Lindsey Cohen, Associate Editor

Why do we sometimes “pretend” to like the new friend of a current best friend? Why some people may punch a wall when they get in trouble at home? Why an insecure girl may convince herself that everyone is constantly gawking at her because they are “so jealous” of her? Why does a 16 year old girl throw a tantrum when she doesn’t get the car she wants? And why am writing this article instead of studying for my chemistry test?

Sigmund Freud (1856-1939) creator of the psychoanalysis theory has all of the answers. He is able to justify those moments that we aren’t even aware of. Freud’s theory suggests that our personality is derived in the unconscious mind; in other words, we cannot control how we act.

Though his theory is one of many credible ones, Freud hones in on how and why we act in certain ways to other people. The id, ego, and superego are all components defined in his theory. According to Freud, we are born functioning on our id, or our pleasure principle. The id doesn’t care how about reality or the effects of its actions, kind of like a really really rebellious teen (don’t get any ideas kids). A Freudian Slip is essentially a slip of the tongue…your unconscious tongue. Have you ever said something that you really didn’t mean to? A severe case of word vomit perhaps? Thank your id for that. To control the rambunctious, sexually, fearfully or anxiety driven id, is your ego. The ego is based on the reality principle; the ego is able to do the job of the id but in a more socially acceptable manner. The superego is the Christopher Reeve of the unconscious mind. The superego satisfies the id with a moralistic approach.
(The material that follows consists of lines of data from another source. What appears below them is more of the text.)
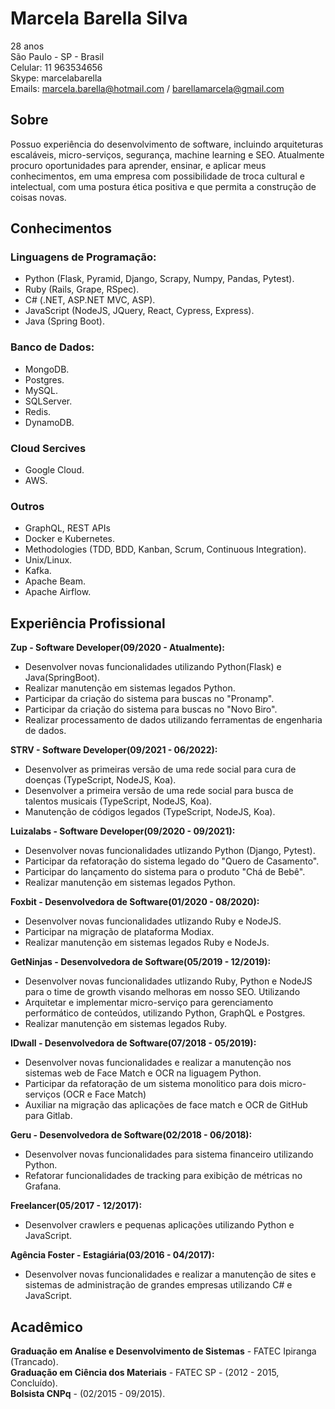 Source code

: # Marcela Barella Silva

28 anos  
São Paulo - SP - Brasil  
Celular: 11 963534656  
Skype: marcelabarella  
Emails: marcela.barella@hotmail.com / barellamarcela@gmail.com  
  
## Sobre
  
Possuo experiência do desenvolvimento de software, incluindo arquiteturas escaláveis, micro-serviços, segurança,
machine learning e SEO.
Atualmente procuro oportunidades para aprender, ensinar, e aplicar meus conhecimentos, em uma empresa com possibilidade de troca
cultural e intelectual, com uma postura ética positiva e que permita a construção de coisas novas.
  
## Conhecimentos
  
### Linguagens de Programação:
- Python (Flask, Pyramid, Django, Scrapy, Numpy, Pandas, Pytest).
- Ruby (Rails, Grape, RSpec).
- C# (.NET, ASP.NET MVC, ASP).
- JavaScript (NodeJS, JQuery, React, Cypress, Express).
- Java (Spring Boot).
  
### Banco de Dados:
- MongoDB.
- Postgres.
- MySQL.
- SQLServer.
- Redis.
- DynamoDB.
  
### Cloud Sercives
- Google Cloud.
- AWS.
  
### Outros
- GraphQL, REST APIs
- Docker e Kubernetes.
- Methodologies (TDD, BDD, Kanban, Scrum, Continuous Integration).
- Unix/Linux.
- Kafka.
- Apache Beam.
- Apache Airflow.
  
## Experiência Profissional

**Zup - Software Developer(09/2020 - Atualmente):**
- Desenvolver novas funcionalidades utilizando Python(Flask) e Java(SpringBoot).
- Realizar manutenção em sistemas legados Python.
- Participar da criação do sistema para buscas no "Pronamp".
- Participar da criação do sistema para buscas no "Novo Biro".
- Realizar processamento de dados utilizando ferramentas de engenharia de dados.
  
**STRV - Software Developer(09/2021 - 06/2022):**
- Desenvolver as primeiras versão de uma rede social para cura de doenças (TypeScript, NodeJS, Koa).
- Desenvolver a primeira versão de uma rede social para busca de talentos musicais (TypeScript, NodeJS, Koa).
- Manutenção de códigos legados (TypeScript, NodeJS, Koa).
  
**Luizalabs - Software Developer(09/2020 - 09/2021):**
- Desenvolver novas funcionalidades utlizando Python (Django, Pytest).
- Participar da refatoração do sistema legado do "Quero de Casamento".
- Participar do lançamento do sistema para o produto "Chá de Bebê".
- Realizar manutenção em sistemas legados Python.
  
**Foxbit - Desenvolvedora de Software(01/2020 - 08/2020):**
- Desenvolver novas funcionalidades utlizando Ruby e NodeJS.
- Participar na migração de plataforma Modiax.
- Realizar manutenção em sistemas legados Ruby e NodeJs.
  
**GetNinjas - Desenvolvedora de Software(05/2019 - 12/2019):**
- Desenvolver novas funcionalidades utlizando Ruby, Python e NodeJS para o time de growth visando melhoras em nosso SEO. Utilizando
- Arquitetar e implementar micro-serviço para gerenciamento performático de conteúdos, utilizando Python, GraphQL e Postgres.
- Realizar manutenção em sistemas legados Ruby.
  
**IDwall - Desenvolvedora de Software(07/2018 - 05/2019):**
- Desenvolver novas funcionalidades e realizar a manutenção nos sistemas web de Face Match e OCR na liguagem Python.
- Participar da refatoração de um sistema monolitico para dois micro-serviços (OCR e Face Match)
- Auxiliar na migração das aplicações de face match e OCR de GitHub para Gitlab.
  
**Geru - Desenvolvedora de Software(02/2018 - 06/2018):**
- Desenvolver novas funcionalidades para sistema financeiro utilizando Python.
- Refatorar funcionalidades de tracking para exibição de métricas no Grafana.
  
**Freelancer(05/2017 - 12/2017):**
- Desenvolver crawlers e pequenas aplicações utilizando Python e JavaScript.
  
**Agência Foster - Estagiária(03/2016 - 04/2017):**
- Desenvolver novas funcionalidades e realizar a manutenção de sites e sistemas de administração de grandes empresas utilizando C# e JavaScript.
  
## Acadêmico
**Graduação em Analíse e Desenvolvimento de Sistemas** - FATEC Ipiranga (Trancado).  
**Graduação em Ciência dos Materiais** - FATEC SP - (2012 - 2015, Concluído).  
**Bolsista CNPq** - (02/2015 - 09/2015).  
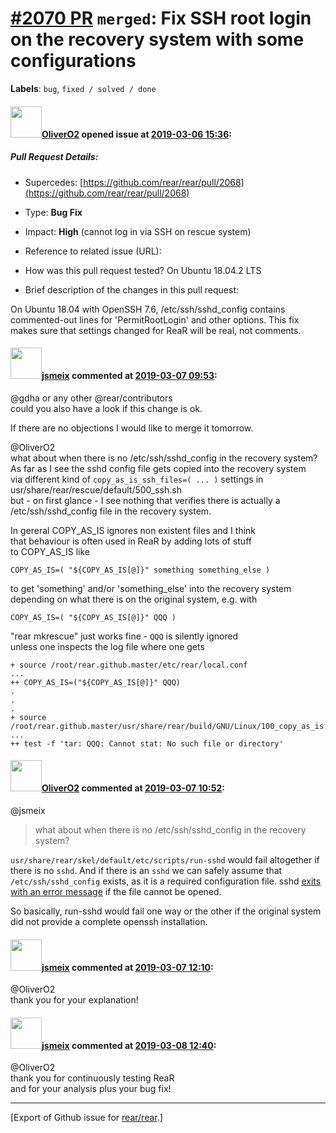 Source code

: [\#2070 PR](https://github.com/rear/rear/pull/2070) `merged`: Fix SSH root login on the recovery system with some configurations
================================================================================================================================

**Labels**: `bug`, `fixed / solved / done`

#### <img src="https://avatars.githubusercontent.com/u/4660803?v=4" width="50">[OliverO2](https://github.com/OliverO2) opened issue at [2019-03-06 15:36](https://github.com/rear/rear/pull/2070):

##### Pull Request Details:

-   Supercedes:
    [https://github.com/rear/rear/pull/2068](https://github.com/rear/rear/pull/2068)

-   Type: **Bug Fix**

-   Impact: **High** (cannot log in via SSH on rescue system)

-   Reference to related issue (URL):

-   How was this pull request tested? On Ubuntu 18.04.2 LTS

-   Brief description of the changes in this pull request:

On Ubuntu 18.04 with OpenSSH 7.6, /etc/ssh/sshd\_config contains  
commented-out lines for 'PermitRootLogin' and other options. This fix  
makes sure that settings changed for ReaR will be real, not comments.

#### <img src="https://avatars.githubusercontent.com/u/1788608?u=925fc54e2ce01551392622446ece427f51e2f0ce&v=4" width="50">[jsmeix](https://github.com/jsmeix) commented at [2019-03-07 09:53](https://github.com/rear/rear/pull/2070#issuecomment-470459606):

@gdha or any other @rear/contributors  
could you also have a look if this change is ok.

If there are no objections I would like to merge it tomorrow.

@OliverO2  
what about when there is no /etc/ssh/sshd\_config in the recovery
system?  
As far as I see the sshd config file gets copied into the recovery
system  
via different kind of `copy_as_is_ssh_files=( ... )` settings in  
usr/share/rear/rescue/default/500\_ssh.sh  
but - on first glance - I see nothing that verifies there is actually
a  
/etc/ssh/sshd\_config file in the recovery system.

In gereral COPY\_AS\_IS ignores non existent files and I think  
that behaviour is often used in ReaR by adding lots of stuff  
to COPY\_AS\_IS like

    COPY_AS_IS=( "${COPY_AS_IS[@]}" something something_else )

to get 'something' and/or 'something\_else' into the recovery system  
depending on what there is on the original system, e.g. with

    COPY_AS_IS=( "${COPY_AS_IS[@]}" QQQ )

"rear mkrescue" just works fine - `QQQ` is silently ignored  
unless one inspects the log file where one gets

    + source /root/rear.github.master/etc/rear/local.conf
    ...
    ++ COPY_AS_IS=("${COPY_AS_IS[@]}" QQQ)
    .
    .
    .
    + source /root/rear.github.master/usr/share/rear/build/GNU/Linux/100_copy_as_is.sh
    ...
    ++ test -f 'tar: QQQ: Cannot stat: No such file or directory'

#### <img src="https://avatars.githubusercontent.com/u/4660803?v=4" width="50">[OliverO2](https://github.com/OliverO2) commented at [2019-03-07 10:52](https://github.com/rear/rear/pull/2070#issuecomment-470479921):

@jsmeix

> what about when there is no /etc/ssh/sshd\_config in the recovery
> system?

`usr/share/rear/skel/default/etc/scripts/run-sshd` would fail altogether
if there is no `sshd`. And if there is an `sshd` we can safely assume
that `/etc/ssh/sshd_config` exists, as it is a required configuration
file. sshd [exits with an error
message](https://github.com/openssh/openssh-portable/blob/f02afa350afac1b2f2d1413259a27a4ba1e2ca24/servconf.c#L2208)
if the file cannot be opened.

So basically, run-sshd would fail one way or the other if the original
system did not provide a complete openssh installation.

#### <img src="https://avatars.githubusercontent.com/u/1788608?u=925fc54e2ce01551392622446ece427f51e2f0ce&v=4" width="50">[jsmeix](https://github.com/jsmeix) commented at [2019-03-07 12:10](https://github.com/rear/rear/pull/2070#issuecomment-470502222):

@OliverO2  
thank you for your explanation!

#### <img src="https://avatars.githubusercontent.com/u/1788608?u=925fc54e2ce01551392622446ece427f51e2f0ce&v=4" width="50">[jsmeix](https://github.com/jsmeix) commented at [2019-03-08 12:40](https://github.com/rear/rear/pull/2070#issuecomment-470915044):

@OliverO2  
thank you for continuously testing ReaR  
and for your analysis plus your bug fix!

------------------------------------------------------------------------

\[Export of Github issue for
[rear/rear](https://github.com/rear/rear).\]
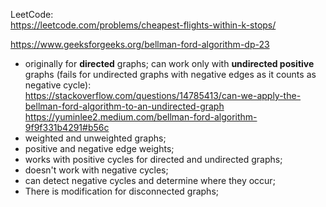 LeetCode:\
https://leetcode.com/problems/cheapest-flights-within-k-stops/

https://www.geeksforgeeks.org/bellman-ford-algorithm-dp-23

- originally for __directed__ graphs; can work only with __undirected positive__ graphs (fails for undirected graphs with negative edges as it counts as negative cycle):\
  https://stackoverflow.com/questions/14785413/can-we-apply-the-bellman-ford-algorithm-to-an-undirected-graph
  https://yuminlee2.medium.com/bellman-ford-algorithm-9f9f331b4291#b56c
- weighted and unweighted graphs;
- positive and negative edge weights;
- works with positive cycles for directed and undirected graphs;
- doesn't work with negative cycles;
- can detect negative cycles and determine where they occur;
- There is modification for disconnected graphs;
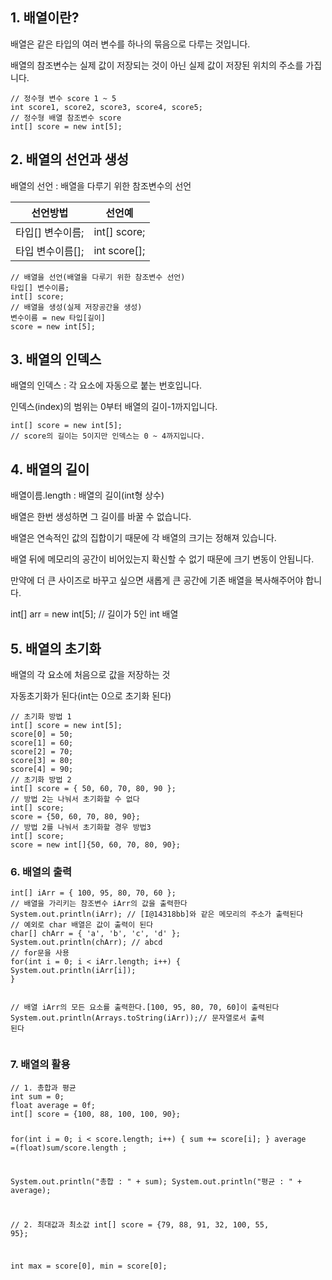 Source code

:<h2>1. 배열이란?</h2>
<p>배열은 같은 타입의 여러 변수를 하나의 묶음으로 다루는 것입니다.</p>
<p>배열의 참조변수는 실제 값이 저장되는 것이 아닌 실제 값이 저장된 위치의 주소를 가집니다.</p>
<pre><code>// 정수형 변수 score 1 ~ 5
int score1, score2, score3, score4, score5;
// 정수형 배열 참조변수 score
int[] score = new int[5];</code></pre>
<h2>2. 배열의 선언과 생성</h2>
<p>배열의 선언 : 배열을 다루기 위한 참조변수의 선언</p>
<table>
  <thead>
    <tr>
      <th>선언방법</th>
      <th>선언예</th>
    </tr>
  </thead>
  <tbody>
    <tr>
      <td>타입[] 변수이름;</td>
      <td>int[] score;</td>
    </tr>
    <tr>
      <td>타입 변수이름[];</td>
      <td>int score[];</td>
    </tr>
  </tbody>
</table>
<pre><code>// 배열을 선언(배열을 다루기 위한 참조변수 선언)
타입[] 변수이름;
int[] score;
// 배열을 생성(실제 저장공간을 생성)
변수이름 = new 타입[길이]
score = new int[5];</code></pre>

<h2>3. 배열의 인덱스</h2>
<p>배열의 인덱스 : 각 요소에 자동으로 붙는 번호입니다.</p>
<p>인덱스(index)의 범위는 0부터 배열의 길이-1까지입니다.</p>
<pre><code>int[] score = new int[5];
// score의 길이는 5이지만 인덱스는 0 ~ 4까지입니다.</code></pre>

<h2>4. 배열의 길이</h2>
<p>배열이름.length : 배열의 길이(int형 상수)</p>
<p>배열은 한번 생성하면 그 길이를 바꿀 수 없습니다.</p>
<p>배열은 연속적인 값의 집합이기 때문에 각 배열의 크기는 정해져 있습니다.</p>
<p>배열 뒤에 메모리의 공간이 비어있는지 확신할 수 없기 때문에 크기 변동이 안됩니다.</p>
<p>만약에 더 큰 사이즈로 바꾸고 싶으면 새롭게 큰 공간에 기존 배열을 복사해주어야 합니다.</p>
<p>int[] arr = new int[5]; // 길이가 5인 int 배열</p>

<h2>5. 배열의 초기화</h2>
<p>배열의 각 요소에 처음으로 값을 저장하는 것</p>
<p>자동초기화가 된다(int는 0으로 초기화 된다)</p>
<pre><code>// 초기화 방법 1
int[] score = new int[5];
score[0] = 50;
score[1] = 60;
score[2] = 70;
score[3] = 80;
score[4] = 90;
// 초기화 방법 2
int[] score = { 50, 60, 70, 80, 90 };
// 방법 2는 나눠서 초기화할 수 없다
int[] score;
score = {50, 60, 70, 80, 90};
// 방법 2를 나눠서 초기화할 경우 방법3
int[] score;
score = new int[]{50, 60, 70, 80, 90};</code></pre>

<h3>6. 배열의 출력</h3>
<pre><code>int[] iArr = { 100, 95, 80, 70, 60 };
// 배열을 가리키는 참조변수 iArr의 값을 출력한다
System.out.println(iArr); // [I@14318bb]와 같은 메모리의 주소가 출력된다
// 예외로 char 배열은 값이 출력이 된다
char[] chArr = { 'a', 'b', 'c', 'd' };
System.out.println(chArr); // abcd
// for문을 사용
for(int i = 0; i < iArr.length; i++) {
System.out.println(iArr[i]);
}

// 배열 iArr의 모든 요소를 출력한다.[100, 95, 80, 70, 60]이 출력된다
System.out.println(Arrays.toString(iArr));// 문자열로서 출력 된다</code></pre>

<h3>7. 배열의 활용</h3>
<pre><code>// 1. 총합과 평균
int sum = 0;
float average = 0f;
int[] score = {100, 88, 100, 100, 90};

for(int i = 0; i < score.length; i++) {
sum += score[i];
}
average =(float)sum/score.length ;

System.out.println("총합 : " + sum);
System.out.println("평균 : " + average);

// 2. 최대값과 최소값
int[] score = {79, 88, 91, 32, 100, 55, 95};

int max = score[0], min = score[0]; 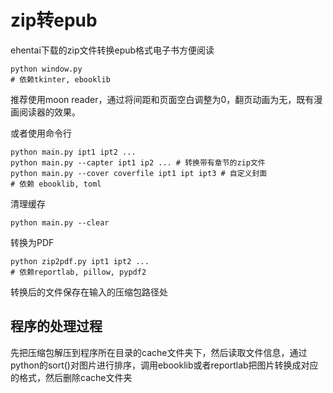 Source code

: # zip转epub
ehentai下载的zip文件转换epub格式电子书方便阅读

    python window.py
    # 依赖tkinter, ebooklib

推荐使用moon reader，通过将间距和页面空白调整为0，翻页动画为无，既有漫画阅读器的效果。 

或者使用命令行

    python main.py ipt1 ipt2 ...
    python main.py --capter ipt1 ip2 ... # 转换带有章节的zip文件
    python main.py --cover coverfile ipt1 ipt ipt3 # 自定义封面 
    # 依赖 ebooklib, toml
清理缓存 

    python main.py --clear

转换为PDF

    python zip2pdf.py ipt1 ipt2 ...
    # 依赖reportlab, pillow, pypdf2

转换后的文件保存在输入的压缩包路径处

## 程序的处理过程
先把压缩包解压到程序所在目录的cache文件夹下，然后读取文件信息，通过python的sort()对图片进行排序，调用ebooklib或者reportlab把图片转换成对应的格式，然后删除cache文件夹
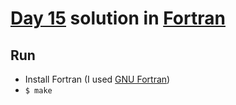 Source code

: # [Day 15](https://adventofcode.com/2021/day/15) solution in [Fortran](https://fortran-lang.org/)

## Run

- Install Fortran (I used [GNU Fortran](https://gcc.gnu.org/fortran))
- `$ make`
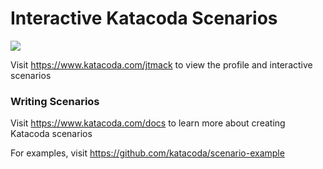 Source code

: # Interactive Katacoda Scenarios

[![](http://shields.katacoda.com/katacoda/jtmack/count.svg)](https://www.katacoda.com/jtmack "Get your profile on Katacoda.com")

Visit https://www.katacoda.com/jtmack to view the profile and interactive scenarios

### Writing Scenarios
Visit https://www.katacoda.com/docs to learn more about creating Katacoda scenarios

For examples, visit https://github.com/katacoda/scenario-example
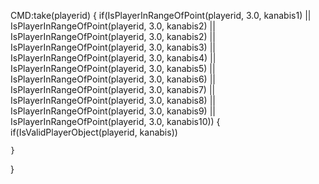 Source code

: CMD:take(playerid)
{
    if(IsPlayerInRangeOfPoint(playerid, 3.0, kanabis1) || IsPlayerInRangeOfPoint(playerid, 3.0, kanabis2)
    || IsPlayerInRangeOfPoint(playerid, 3.0, kanabis2) || IsPlayerInRangeOfPoint(playerid, 3.0, kanabis3)
    || IsPlayerInRangeOfPoint(playerid, 3.0, kanabis4) || IsPlayerInRangeOfPoint(playerid, 3.0, kanabis5)
    || IsPlayerInRangeOfPoint(playerid, 3.0, kanabis6) || IsPlayerInRangeOfPoint(playerid, 3.0, kanabis7)
    || IsPlayerInRangeOfPoint(playerid, 3.0, kanabis8) || IsPlayerInRangeOfPoint(playerid, 3.0, kanabis9)
    || IsPlayerInRangeOfPoint(playerid, 3.0, kanabis10))
    {
        if(IsValidPlayerObject(playerid, kanabis))
            
    }
}
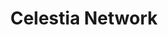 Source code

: ---
layout: default
######## CARD FRONT VARIABLE
img: celestia.png
# kind blockchain : tendermint, polkadot, ethereum, near, move.
kind_blockchain: tendermint
title: Celestia Network
modal: celestia-testnet
# status
# - finished
# - ongoing
# - cancel
# - preparations / other
status: ongoing
reason: 

######## DETAILS USED MODAL
website: "https://celestia.org/"
event_name: "mocha"
event_link:  "https://celestia.explorers.guru/validator/celestiavaloper1zwjdxszdlnx23t4qj6pmf695qlwlyfu5qudjdf"
node_id: "celestiavaloper1zwjdxszdlnx23t4qj6pmf695qlwlyfu5qudjdf"

######### TECHNOLOGY
os: Ubuntu 22.04
monitoring: 
monitoring_pdf: 
security: "Audit (Lynis and Greenbonde), Hardening CIS"
network: "Wireguard (Communication between Machine)"

######## INFRASTRUCTURE
# if kind_blockchain is tendermint,please assign  tendermint_ of value
tendermint_rpc: https://rpc.celestia.roomit.xyz
tendermint_api: https://api.celestia.roomit.xyz
tendermint_grpc: https://grpc.celestia.roomit.xyz
tendermint_grpc_web: https://grpc-web.celestia.roomit.xyz
--- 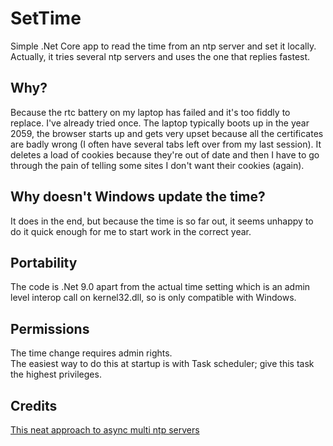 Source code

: # SetTime

Simple .Net Core app to read the time from an ntp server and set it locally. <br>Actually, it tries several ntp servers and uses the one that replies fastest.

## Why?

Because the rtc battery on my laptop has failed and it's too fiddly to replace. I've already tried once. The laptop typically boots up in the year 2059, the browser starts up and gets very upset because all the certificates are badly wrong (I often have several tabs left over from my last session). It deletes a load of cookies because they're out of date and then I have to go through the pain of telling some sites I don't want their cookies (again).

## Why doesn't Windows update the time?

It does in the end, but because the time is so far out, it seems unhappy to do it quick enough for me to start work in the correct year.

## Portability

The code is .Net 9.0 apart from the actual time setting which is an admin level interop call on kernel32.dll, so is only compatible with Windows.

## Permissions

The time change requires admin rights.
<br>The easiest way to do this at startup is with Task scheduler; give this task the highest privileges.

## Credits

[This neat approach to async multi ntp servers](https://stackoverflow.com/questions/40627941/asynchronous-operations-in-a-console-application/40630963#40630963)
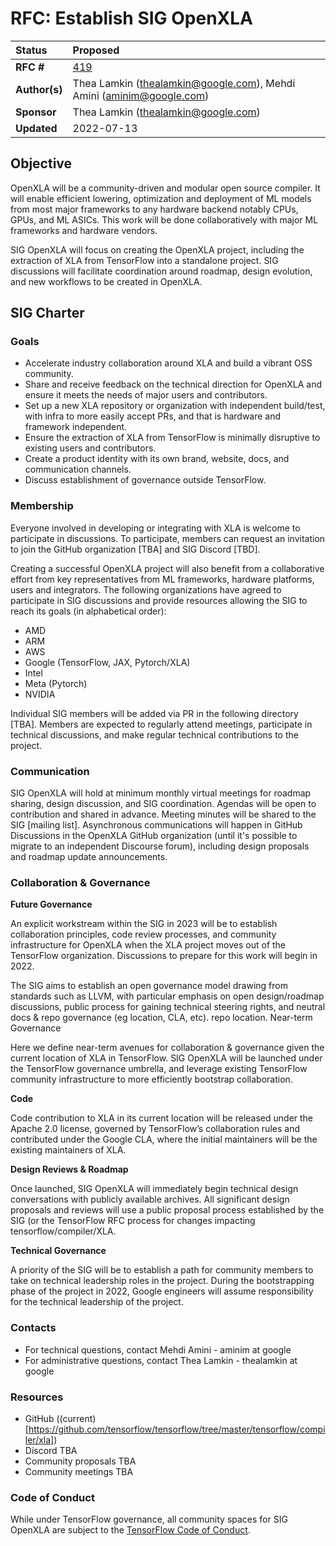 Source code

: # RFC: Establish SIG OpenXLA

| Status        | Proposed     |
:-------------- |:---------------------------------------------------- |
| **RFC #**     | [419](https://github.com/tensorflow/community/pull/419)|
| **Author(s)** | Thea Lamkin (thealamkin@google.com), Mehdi Amini (aminim@google.com) |
| **Sponsor**   | Thea Lamkin (thealamkin@google.com)            |
| **Updated**   | 2022-07-13                                           |

## Objective

OpenXLA will be a community-driven and modular open source compiler. It will enable efficient lowering, optimization and deployment of ML models from most major frameworks to any hardware backend notably CPUs, GPUs, and ML ASICs. This work will be done collaboratively with major ML frameworks and hardware vendors.

SIG OpenXLA will focus on creating the OpenXLA project, including the extraction of XLA from TensorFlow into a standalone project. SIG discussions will facilitate coordination around roadmap, design evolution, and new workflows to be created in OpenXLA. 

## SIG Charter

### Goals

* Accelerate industry collaboration around XLA and build a vibrant OSS community.
* Share and receive feedback on the technical direction for OpenXLA and ensure it meets the needs of major users and contributors.
* Set up a new XLA repository or organization with independent build/test, with infra to more easily accept PRs, and that is hardware and framework independent. 
* Ensure the extraction of XLA from TensorFlow is minimally disruptive to existing users and contributors.  
* Create a product identity with its own brand, website, docs, and communication channels.
* Discuss establishment of governance outside TensorFlow. 

### Membership

Everyone involved in developing or integrating with XLA is welcome to participate in discussions. To participate, members can request an invitation to join the GitHub organization [TBA] and SIG Discord [TBD]. 

Creating a successful OpenXLA project will also benefit from a collaborative effort from key representatives from ML frameworks, hardware platforms, users and integrators. The following organizations have agreed to participate in SIG discussions and provide resources allowing the SIG to reach its goals (in alphabetical order):

* AMD
* ARM
* AWS
* Google (TensorFlow, JAX, Pytorch/XLA)
* Intel
* Meta (Pytorch)
* NVIDIA

Individual SIG members will be added via PR in the following directory [TBA]. Members are expected to regularly attend meetings, participate in technical discussions, and make regular technical contributions to the project. 

### Communication

SIG OpenXLA will hold at minimum monthly virtual meetings for roadmap sharing, design discussion, and SIG coordination. Agendas will be open to contribution and shared in advance. Meeting minutes will be shared to the SIG [mailing list]. 
Asynchronous communications will happen in GitHub Discussions in the OpenXLA GitHub organization (until it's possible to migrate to an independent Discourse forum), including design proposals and roadmap update announcements. 

### Collaboration & Governance 

**Future Governance** 

An explicit workstream within the SIG in 2023 will be to establish collaboration principles, code review processes, and community infrastructure for OpenXLA when the XLA project moves out of the TensorFlow organization. Discussions to prepare for this work will begin in 2022.

The SIG aims to establish an open governance model drawing from standards such as LLVM, with particular emphasis on open design/roadmap discussions, public process for gaining technical steering rights, and neutral docs & repo governance (eg location, CLA, etc). repo location.
Near-term Governance

Here we define near-term avenues for collaboration & governance given the current location of XLA in TensorFlow. SIG OpenXLA will be launched under the TensorFlow governance umbrella, and leverage existing TensorFlow community infrastructure to more efficiently bootstrap collaboration.

**Code**

Code contribution to XLA in its current location will be released under the Apache 2.0 license, governed by TensorFlow’s collaboration rules and contributed under the Google CLA, where the initial maintainers will be the existing maintainers of XLA.

**Design Reviews & Roadmap**

Once launched, SIG OpenXLA will immediately begin technical design conversations with publicly available archives. All significant design proposals and reviews will use a public proposal process established by the SIG (or the TensorFlow RFC process for changes impacting tensorflow/compiler/XLA.  

**Technical Governance**

A priority of the SIG will be to establish a path for community members to take on technical leadership roles in the project. During the bootstrapping phase of the project in 2022, Google engineers will assume responsibility for the technical leadership of the project.

### Contacts
* For technical questions, contact Mehdi Amini - aminim at google  
* For administrative questions, contact Thea Lamkin - thealamkin at google
### Resources
* GitHub ((current)[https://github.com/tensorflow/tensorflow/tree/master/tensorflow/compiler/xla])
* Discord TBA
* Community proposals TBA
* Community meetings TBA

### Code of Conduct
While under TensorFlow governance, all community spaces for SIG OpenXLA are subject to the [TensorFlow Code of Conduct](https://github.com/tensorflow/tensorflow/blob/master/CODE_OF_CONDUCT.md). 
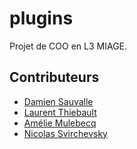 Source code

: plugins
=========

Projet de COO en L3 MIAGE.

## Contributeurs

* [Damien Sauvalle](https://github.com/damiensauv)<br/>
* [Laurent Thiebault](https://github.com/lauthieb)<br/>
* [Amélie Mulebecq](https://github.com/AmelieMbq)<br/>
* [Nicolas Svirchevsky](https://github.com/nsvir)
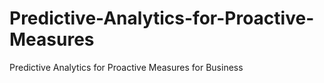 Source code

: # Predictive-Analytics-for-Proactive-Measures
Predictive Analytics for Proactive Measures for Business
“Stop being so defensive” is amongst the top sentences that irk me the most. Sometimes one may not even realize that he or she is acting in a defensive manner. Fortunately, we are not insane. Freud’s psychoanalytic theory gives an explanation for why we pretend to like the new friend because unconsciously we dislike the newbie so strongly that our ego reacts appropriately with befriending him or her, this mechanism is called reaction formation. The anger and frustration mustered up in the id would cause one to punch a wall or an intimate object, projecting the anger towards one source unto another. The defense mechanism known as displacement is triggered from one’s own insecurities and “placed” onto someone else. Regression is when one unconsciously reverts back to an earlier stage of development, thus acting like a bratty 2 year old. As for why I’m not studying for my test, I am making a rational excuse; I HAD to write this article, The Loch Ness Monster is forcing me against my will. I want to study, but I just can’t! Rationalization is creating a plausible excuse, usually a bit more believable than my justification.

Consciously, Freud’s theory says we are not aware of any of this, and we place our anxiety onto other sources that are easier to cope with.